А потом безмятежное счастье закончилось, потому что к ним приехала Эвелина. Увидела сына, заохала.
– Ой, какой ты большой вырос, – воскликнула она, увидев сына. – Сыночек мой родненький!
А глаза злые, лицо красное, одутловатое, видно, что с перепоя. Мужчина, за которого она хотела выйти замуж, так и не бросил свою жену. Она запила с горя, с работы ее уволили, деньги закончились.
– Вот тебе, сыночек, мой подарочек, – она протянула мальчику необычную вещицу: голубой круг, выполненный из стекла или хрусталя, а внутри какие-то непонятные иероглифы. – Видишь, какая холодная? Хоть пиво охлаждай, – Эвелина захохотала.

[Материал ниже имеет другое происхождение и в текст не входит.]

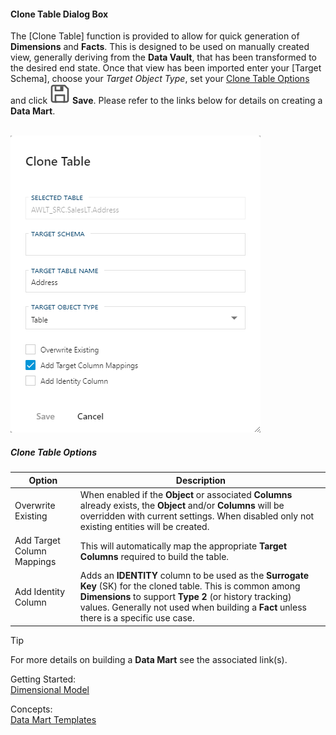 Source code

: #### Clone Table Dialog Box  

The [Clone Table] function is provided to allow for quick generation of **Dimensions** and **Facts**.  This is designed to be used on manually created view, generally deriving from the **Data Vault**, that has been transformed to the desired end state.  Once that view has been imported enter your [Target Schema], choose your *Target Object Type*, set your [Clone Table Options](#clone-table-options) and click <img class="icon-inline" src="images/svg-icons/save.svg" /> **Save**.  Please refer to the links below for details on creating a **Data Mart**.

<br/>
<img
    src="images/bimlflex-app-dialog-clone-table.png"
    class="border-image"
    title="Clone Table Dialog Box"
/>

##### Clone Table Options

|Option|Description|
|-|-|
|Overwrite Existing|When enabled if the **Object** or associated **Columns** already exists, the **Object** and/or **Columns** will be overridden with current settings.  When disabled only not existing entities will be created.|
|Add Target Column Mappings|This will automatically map the appropriate **Target Columns** required to build the table.|
|Add Identity Column|Adds an **IDENTITY** column to be used as the **Surrogate Key** (SK) for the cloned table.  This is common among **Dimensions** to support **Type 2** (or history tracking) values.  Generally not used when building a **Fact** unless there is a specific use case.|

> [!TIP]
> For more details on building a **Data Mart** see the associated link(s).  
>
> Getting Started:  
> [Dimensional Model](..\getting-started\dimensional-model.md)
>
> Concepts:  
> [Data Mart Templates](..concepts\data-mart-templates.md) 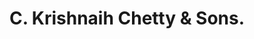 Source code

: ---
title: "C. Krishnaih Chetty & Sons."
url: /bangalore/c-krishnaih-chetty-und-sons/
shop: Schmuck
--- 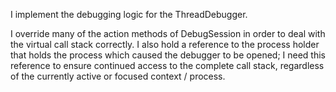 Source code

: I implement the debugging logic for the ThreadDebugger.

I override many of the action methods of DebugSession in order to deal with the virtual call stack correctly. I also hold a reference to the process holder that holds the process which caused the debugger to be opened; I need this reference to ensure continued access to the complete call stack, regardless of the currently active or focused context / process. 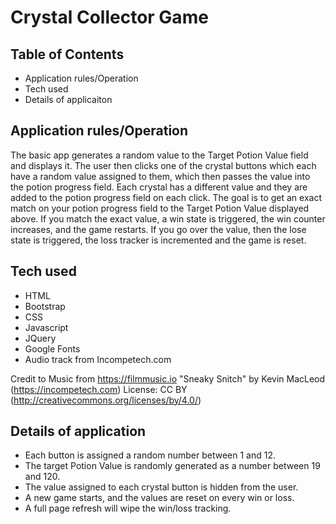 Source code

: # Crystal Collector Game

## Table of Contents
* Application rules/Operation
* Tech used
* Details of applicaiton


## Application rules/Operation

The basic app generates a random value to the Target Potion Value field and displays it. The user then clicks one of the crystal buttons which each have a random value assigned to them, which then passes the value into the potion progress field. Each crystal has a different value and they are added to the potion progress field on each click. The goal is to get an exact match on your potion progress field to the Target Potion Value displayed above. If you match the exact value, a win state is triggered, the win counter increases, and the game restarts. If you go over the value, then the lose state is triggered, the loss tracker is incremented and the game is reset. 

## Tech used
* HTML
* Bootstrap
* CSS
* Javascript
* JQuery
* Google Fonts
* Audio track from Incompetech.com 

Credit to Music from https://filmmusic.io
        "Sneaky Snitch" by Kevin MacLeod (https://incompetech.com)
        License: CC BY (http://creativecommons.org/licenses/by/4.0/)

## Details of application
* Each button is assigned a random number between 1 and 12.
* The target Potion Value is randomly generated as a number between 19 and 120.
* The value assigned to each crystal button is hidden from the user. 
* A new game starts, and the values are reset on every win or loss. 
* A full page refresh will wipe the win/loss tracking. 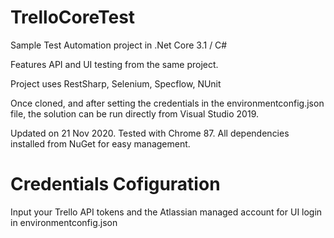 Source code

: # TrelloCoreTest
Sample Test Automation project in .Net Core 3.1 / C#

Features API and UI testing from the same project.

Project uses RestSharp, Selenium, Specflow, NUnit

Once cloned, and after setting the credentials in the environmentconfig.json file, the solution can be run directly from Visual Studio 2019.

Updated on 21 Nov 2020. Tested with Chrome 87. All dependencies installed from NuGet for easy management.


# Credentials Cofiguration
Input your Trello API tokens and the Atlassian managed account for UI login in environmentconfig.json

Вещица поместилась в ладонь мальчика. Она действительно оказалась необычайно прохладной. Словно кусочек льда. Но не таяла в руке.
С этого момента Игнат не выпускал ее из рук, очень часто смотрел на нее, пытаясь понять, что на ней написано.
С появлением матери жизнь в их доме изменилась. Мама Эвелина была раздражительной по пустякам и на всех срывалась. Однажды схватила шнур от самовара и стала избивать Игната.
– У тебя, тварь, есть только одна мать – я. А ты кого матерью зовешь?!
Ашот Назарович схватил ее за руку.
– Еще раз хоть пальцем тронешь его, убью, – чуть слышно прошептал он.
Тетя Шура тихонько плакала, страдала, почти не притрагивалась к еде. После этого скандала Эвелина исчезла на несколько дней из дома, прихватив с собой все их деньги.
Тетя Шура собрала, что могла, с огорода, набрала яиц и пошла с Игнатом на рынок. Там они все это продавали. Иногда товар уходил сразу, а иногда приходилось стоять целый день. Игнат заглядывал покупателям в глаза, теребил за рукав.
– Тетеньки, дяденьки, морковочку купите! А вот кому зелень свежая?
Тетя Шура, глядя на Игната, тайком утирала слезу.
– Миленький мой, тебе бы сейчас на улице с мальчишками бегать, а не здесь со мной торговать.
– Мамочка, я уже большой, мне с мальчишками совсем неинтересно.
Глава 4
Эвелина поселилась в двух кварталах от их дома у женатого мужчины. Его жена лежала в районной больнице на сохранении. По поселку поползли сплетни, все перемалывали кости Эвелине, и тете Шуре было очень стыдно за нее.
Однажды Эвелина вернулась, как ни в чем не бывало, хмельная и довольная. Принесла Игнату шоколадку, а тете Шуре шесть серебряных ложек. Шура и Ашот боялись Эвелине слово сказать: вдруг решит забрать ребенка?
Однажды поздно вечером, когда Ашот и Эвелина уже спали, а мама Шура дочитывала сказку Игнату, в дверь постучали. Шура вышла во двор. Игнат поставил чайник на плиту и стал поджидать, когда мама Шура вернется, но ее все не было. Сердце у мальчика забилось от страха. Накинув на плечи пиджак Ашота, он подбежал к воротам и выглянул на улицу. Он сразу увидел Шуру – она стояла, опустив голову, слушала какую-то женщину. Та что-то говорила ей, размахивая руками, качала головой. У Игната сжалось сердце – мама Шура выглядела совсем беспомощной, и лицо у нее было такое, что она вот-вот расплачется.